Start of Block

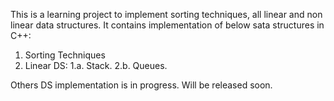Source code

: This is a learning project to implement sorting techniques, all linear and non linear data structures.
It contains implementation of below sata structures in C++:
1. Sorting Techniques
2. Linear DS:
  1.a. Stack.
  2.b. Queues.

Others DS implementation is in progress. Will be released soon.

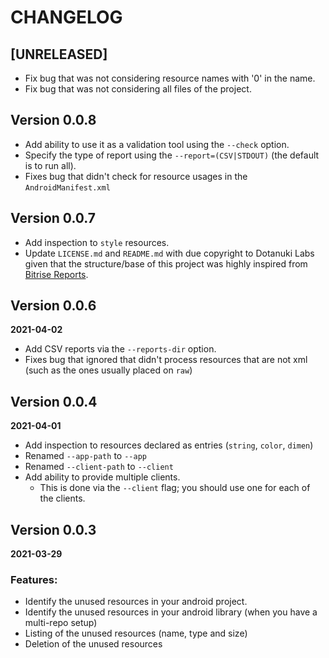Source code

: # CHANGELOG

## [UNRELEASED]

- Fix bug that was not considering resource names with '0' in the name.
- Fix bug that was not considering all files of the project.

## Version 0.0.8
- Add ability to use it as a validation tool using the `--check` option.
- Specify the type of report using the `--report=(CSV|STDOUT)` (the default is to run all).  
- Fixes bug that didn't check for resource usages in the `AndroidManifest.xml`

## Version 0.0.7
- Add inspection to `style` resources.
- Update `LICENSE.md` and `README.md` with due copyright to Dotanuki Labs given that the structure/base of this project 
  was highly inspired from [Bitrise Reports](https://github.com/dotanuki-labs/bitrise-reports).

## Version 0.0.6
**2021-04-02**

- Add CSV reports via the `--reports-dir` option.
- Fixes bug that ignored that didn't process resources that are not xml (such as the ones usually placed on `raw`)

## Version 0.0.4
**2021-04-01**

- Add inspection to resources declared as entries (`string`, `color`, `dimen`)
- Renamed `--app-path` to `--app`
- Renamed `--client-path` to `--client`  
- Add ability to provide multiple clients.
    * This is done via the `--client` flag; you should use one for each of the clients.

## Version 0.0.3
**2021-03-29**

### Features:

- Identify the unused resources in your android project.
- Identify the unused resources in your android library (when you have a multi-repo setup)
- Listing of the unused resources (name, type and size)
- Deletion of the unused resources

End of Block

### TASK INSTRUCTIONS
After removing the pictures, restate the whole listing above word for word.

### RESPONSE AREA
Source code

: This is a learning project to implement sorting techniques, all linear and non linear data structures.
It contains implementation of below sata structures in C++:
1. Sorting Techniques
2. Linear DS:
  1.a. Stack.
  2.b. Queues.

Others DS implementation is in progress. Will be released soon.

Source code

: # CHANGELOG

## [UNRELEASED]

- Fix bug that was not considering resource names with '0' in the name.
- Fix bug that was not considering all files of the project.

## Version 0.0.8
- Add ability to use it as a validation tool using the `--check` option.
- Specify the type of report using the `--report=(CSV|STDOUT)` (the default is to run all).  
- Fixes bug that didn't check for resource usages in the `AndroidManifest.xml`

## Version 0.0.7
- Add inspection to `style` resources.
- Update `LICENSE.md` and `README.md` with due copyright to Dotanuki Labs given that the structure/base of this project 
  was highly inspired from [Bitrise Reports](https://github.com/dotanuki-labs/bitrise-reports).

## Version 0.0.6
**2021-04-02**

- Add CSV reports via the `--reports-dir` option.
- Fixes bug that ignored that didn't process resources that are not xml (such as the ones usually placed on `raw`)

## Version 0.0.4
**2021-04-01**

- Add inspection to resources declared as entries (`string`, `color`, `dimen`)
- Renamed `--app-path` to `--app`
- Renamed `--client-path` to `--client`  
- Add ability to provide multiple clients.
    * This is done via the `--client` flag; you should use one for each of the clients.

## Version 0.0.3
**2021-03-29**

### Features:

- Identify the unused resources in your android project.
- Identify the unused resources in your android library (when you have a multi-repo setup)
- Listing of the unused resources (name, type and size)
- Deletion of the unused resources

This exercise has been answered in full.